▸ **Listed entries**
· · · ·

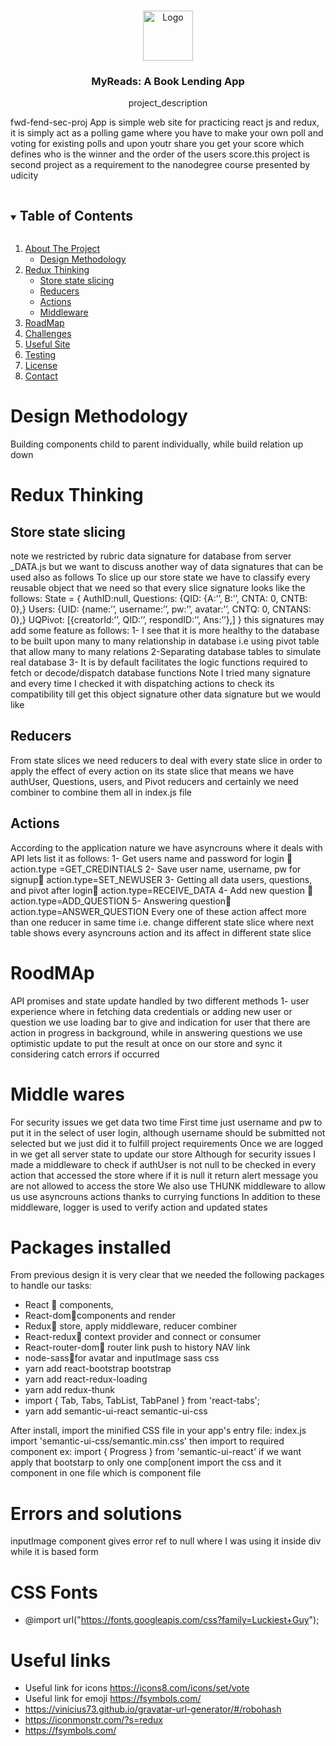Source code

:<br />
<p align="center">
  <a href="https://github.com/github_username/repo_name">
    <img src="https://miro.medium.com/max/1200/1*i1yreXvK0kGrS9_uy5qKHQ.jpeg" alt="Logo" width="80" height="80">
  </a>

  <h3 align="center">MyReads: A Book Lending App</h3>

  <p align="center">
    project_description
    
</p>


fwd-fend-sec-proj App is simple web site for practicing react js and redux, it is simply act as a polling game where you have to make your own poll and voting for existing polls and upon youtr share you get your score which defines who is the winner and the order of the users score.this project is second project as a requirement to the nanodegree course presented by udicity

<!-- TABLE OF CONTENTS -->
<details open="open">
  <summary><h2 style="display: inline-block">Table of Contents</h2></summary>
  <ol>
    <li>
      <a href="#about-the-project">About The Project</a>
      <ul>
        <li><a href="#Design Methodology">Design Methodology</a></li>
      </ul>
    </li>
    <li>
      <a href="#Redux Thinking">Redux Thinking</a>
      <ul>
        <li><a href="#Store state slicing">Store state slicing</a></li>
        <li><a href="#Reducers">Reducers</a></li>
        <li><a href="#Actions">Actions</a></li>
        <li><a href="#Middlware">Middleware</a></li>
      </ul>
    </li>
    <li><a href="#RoodMap">RoadMap</a></li>   
    <li><a href="#C#hallenges">Challenges</a></li>
    <li><a href="#useful-site">Useful Site</a></li>
    <li><a href="#testing-using-npm-test">Testing</a></li>
    <li><a href="#license">License</a></li>
    <li><a href="#contact">Contact</a></li>
  </ol>
</details>



<!-- ABOUT THE PROJECT -->
# Design Methodology 
Building components child to parent individually, while build relation up down

# Redux Thinking
## Store state slicing
note we restricted by rubric data signature for database from server _DATA.js but we want to discuss another way of data signatures that can be used also as follows
To slice up our store state we have to classify every reusable object that we need so that every slice signature looks like the follows:
State = {
AuthID:null,
Questions: {QID: {A:’’, B:’’, CNTA: 0, CNTB: 0},}
Users: {UID: {name:’’, username:’’, pw:’’, avatar:’’, CNTQ: 0, CNTANS: 0},}
UQPivot: [{creatorId:’’, QID:’’, respondID:’’, Ans:’’},]
}
this signatures may add some feature as follows:
 1- I see that it is more healthy to the database to be built upon many to many relationship in database i.e using pivot table that allow many to many relations
 2-Separating database tables to simulate real database
 3- It is by default facilitates the logic functions required to fetch or decode/dispatch database functions 
Note I tried many signature and every time I checked it with dispatching actions to check its compatibility till get this object signature
 other data signature but we would like

## Reducers
From state slices we need reducers to deal with every state slice in order to apply the effect of every action on its state slice that means we have authUser, Questions, users, and Pivot reducers and certainly we need combiner to combine them all in index.js file

## Actions
According to the application nature we have asyncrouns where it deals with API lets list it as follows:
1-	Get users name and password for login  action.type =GET_CREDINTIALS
2-	Save user name, username, pw for signup action.type=SET_NEWUSER
3-	Getting all data users, questions, and pivot  after login action.type=RECEIVE_DATA
4-	Add new question  action.type=ADD_QUESTION
5-	Answering question action.type=ANSWER_QUESTION
Every one of these action affect more than one reducer in same time i.e. change different state slice where next table shows every asyncrouns action and its affect in different state slice

# RoodMAp

API promises and state update handled by two different methods 1- user experience where in fetching data credentials or adding new user or question we use loading bar to give and indication for user that there are action in progress in background, while in answering questions we use optimistic update to put the result at once on our store and sync it considering catch errors if occurred 

# Middle wares 
For security issues we get data two time 
First time just username and pw to put it in the select of user login, although username should be submitted not selected but we just did it to fulfill project requirements
Once we are logged in we get all server state to update our store
Although for security issues I made a middleware to check if authUser is not null to be checked in every action that accessed the store where if it is null it return alert message you are not allowed to access the store 
We also use THUNK middleware to allow us use asyncrouns actions thanks to currying functions 
In addition to these middleware, logger is used to verify action and updated states

# Packages installed
From previous design it is very clear that we needed the following packages to handle our tasks:
*   React  components, 
*   React-domcomponents and render
*	Redux store, apply middleware, reducer combiner 
*	React-redux context provider and connect or consumer
*	React-router-dom router link push to history NAV link
*	node-sassfor avatar and inputImage sass css
*	yarn add react-bootstrap bootstrap
*	yarn add react-redux-loading
*	yarn add redux-thunk
*	import { Tab, Tabs, TabList, TabPanel } from 'react-tabs';
*   yarn add semantic-ui-react semantic-ui-css

After install, import the minified CSS file in your app's entry file:
index.js
import 'semantic-ui-css/semantic.min.css'
then import to required component 
ex: import { Progress } from 'semantic-ui-react'
if we want apply that bootstarp to only one comp[onent import the css and it component in one file which is component file



# Errors and solutions
inputImage component gives error ref to null where I was using it inside div while it is based form

# CSS Fonts
* @import url("https://fonts.googleapis.com/css?family=Luckiest+Guy");

# Useful links
* Useful link for icons https://icons8.com/icons/set/vote 
* Useful link for emoji https://fsymbols.com/
* https://vinicius73.github.io/gravatar-url-generator/#/robohash
* https://iconmonstr.com/?s=redux
* https://fsymbols.com/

· · · ·

▸ **Assignment**
Your reply must contain each entry exactly as written and no pictures.

▸ **Problem solution**
Source code

:<br />
<p align="center">
  <a href="https://github.com/github_username/repo_name">
    <img src="https://miro.medium.com/max/1200/1*i1yreXvK0kGrS9_uy5qKHQ.jpeg" alt="Logo" width="80" height="80">
  </a>

  <h3 align="center">MyReads: A Book Lending App</h3>

  <p align="center">
    project_description
    
</p>


fwd-fend-sec-proj App is simple web site for practicing react js and redux, it is simply act as a polling game where you have to make your own poll and voting for existing polls and upon youtr share you get your score which defines who is the winner and the order of the users score.this project is second project as a requirement to the nanodegree course presented by udicity

<!-- TABLE OF CONTENTS -->
<details open="open">
  <summary><h2 style="display: inline-block">Table of Contents</h2></summary>
  <ol>
    <li>
      <a href="#about-the-project">About The Project</a>
      <ul>
        <li><a href="#Design Methodology">Design Methodology</a></li>
      </ul>
    </li>
    <li>
      <a href="#Redux Thinking">Redux Thinking</a>
      <ul>
        <li><a href="#Store state slicing">Store state slicing</a></li>
        <li><a href="#Reducers">Reducers</a></li>
        <li><a href="#Actions">Actions</a></li>
        <li><a href="#Middlware">Middleware</a></li>
      </ul>
    </li>
    <li><a href="#RoodMap">RoadMap</a></li>   
    <li><a href="#C#hallenges">Challenges</a></li>
    <li><a href="#useful-site">Useful Site</a></li>
    <li><a href="#testing-using-npm-test">Testing</a></li>
    <li><a href="#license">License</a></li>
    <li><a href="#contact">Contact</a></li>
  </ol>
</details>



<!-- ABOUT THE PROJECT -->
# Design Methodology 
Building components child to parent individually, while build relation up down

# Redux Thinking
## Store state slicing
note we restricted by rubric data signature for database from server _DATA.js but we want to discuss another way of data signatures that can be used also as follows
To slice up our store state we have to classify every reusable object that we need so that every slice signature looks like the follows:
State = {
AuthID:null,
Questions: {QID: {A:’’, B:’’, CNTA: 0, CNTB: 0},}
Users: {UID: {name:’’, username:’’, pw:’’, avatar:’’, CNTQ: 0, CNTANS: 0},}
UQPivot: [{creatorId:’’, QID:’’, respondID:’’, Ans:’’},]
}
this signatures may add some feature as follows:
 1- I see that it is more healthy to the database to be built upon many to many relationship in database i.e using pivot table that allow many to many relations
 2-Separating database tables to simulate real database
 3- It is by default facilitates the logic functions required to fetch or decode/dispatch database functions 
Note I tried many signature and every time I checked it with dispatching actions to check its compatibility till get this object signature
 other data signature but we would like

## Reducers
From state slices we need reducers to deal with every state slice in order to apply the effect of every action on its state slice that means we have authUser, Questions, users, and Pivot reducers and certainly we need combiner to combine them all in index.js file

## Actions
According to the application nature we have asyncrouns where it deals with API lets list it as follows:
1-	Get users name and password for login  action.type =GET_CREDINTIALS
2-	Save user name, username, pw for signup action.type=SET_NEWUSER
3-	Getting all data users, questions, and pivot  after login action.type=RECEIVE_DATA
4-	Add new question  action.type=ADD_QUESTION
5-	Answering question action.type=ANSWER_QUESTION
Every one of these action affect more than one reducer in same time i.e. change different state slice where next table shows every asyncrouns action and its affect in different state slice

# RoodMAp

API promises and state update handled by two different methods 1- user experience where in fetching data credentials or adding new user or question we use loading bar to give and indication for user that there are action in progress in background, while in answering questions we use optimistic update to put the result at once on our store and sync it considering catch errors if occurred 

# Middle wares 
For security issues we get data two time 
First time just username and pw to put it in the select of user login, although username should be submitted not selected but we just did it to fulfill project requirements
Once we are logged in we get all server state to update our store
Although for security issues I made a middleware to check if authUser is not null to be checked in every action that accessed the store where if it is null it return alert message you are not allowed to access the store 
We also use THUNK middleware to allow us use asyncrouns actions thanks to currying functions 
In addition to these middleware, logger is used to verify action and updated states

# Packages installed
From previous design it is very clear that we needed the following packages to handle our tasks:
*   React  components, 
*   React-domcomponents and render
*	Redux store, apply middleware, reducer combiner 
*	React-redux context provider and connect or consumer
*	React-router-dom router link push to history NAV link
*	node-sassfor avatar and inputImage sass css
*	yarn add react-bootstrap bootstrap
*	yarn add react-redux-loading
*	yarn add redux-thunk
*	import { Tab, Tabs, TabList, TabPanel } from 'react-tabs';
*   yarn add semantic-ui-react semantic-ui-css

After install, import the minified CSS file in your app's entry file:
index.js
import 'semantic-ui-css/semantic.min.css'
then import to required component 
ex: import { Progress } from 'semantic-ui-react'
if we want apply that bootstarp to only one comp[onent import the css and it component in one file which is component file



# Errors and solutions
inputImage component gives error ref to null where I was using it inside div while it is based form

# CSS Fonts
* @import url("https://fonts.googleapis.com/css?family=Luckiest+Guy");

# Useful links
* Useful link for icons https://icons8.com/icons/set/vote 
* Useful link for emoji https://fsymbols.com/
* https://vinicius73.github.io/gravatar-url-generator/#/robohash
* https://iconmonstr.com/?s=redux
* https://fsymbols.com/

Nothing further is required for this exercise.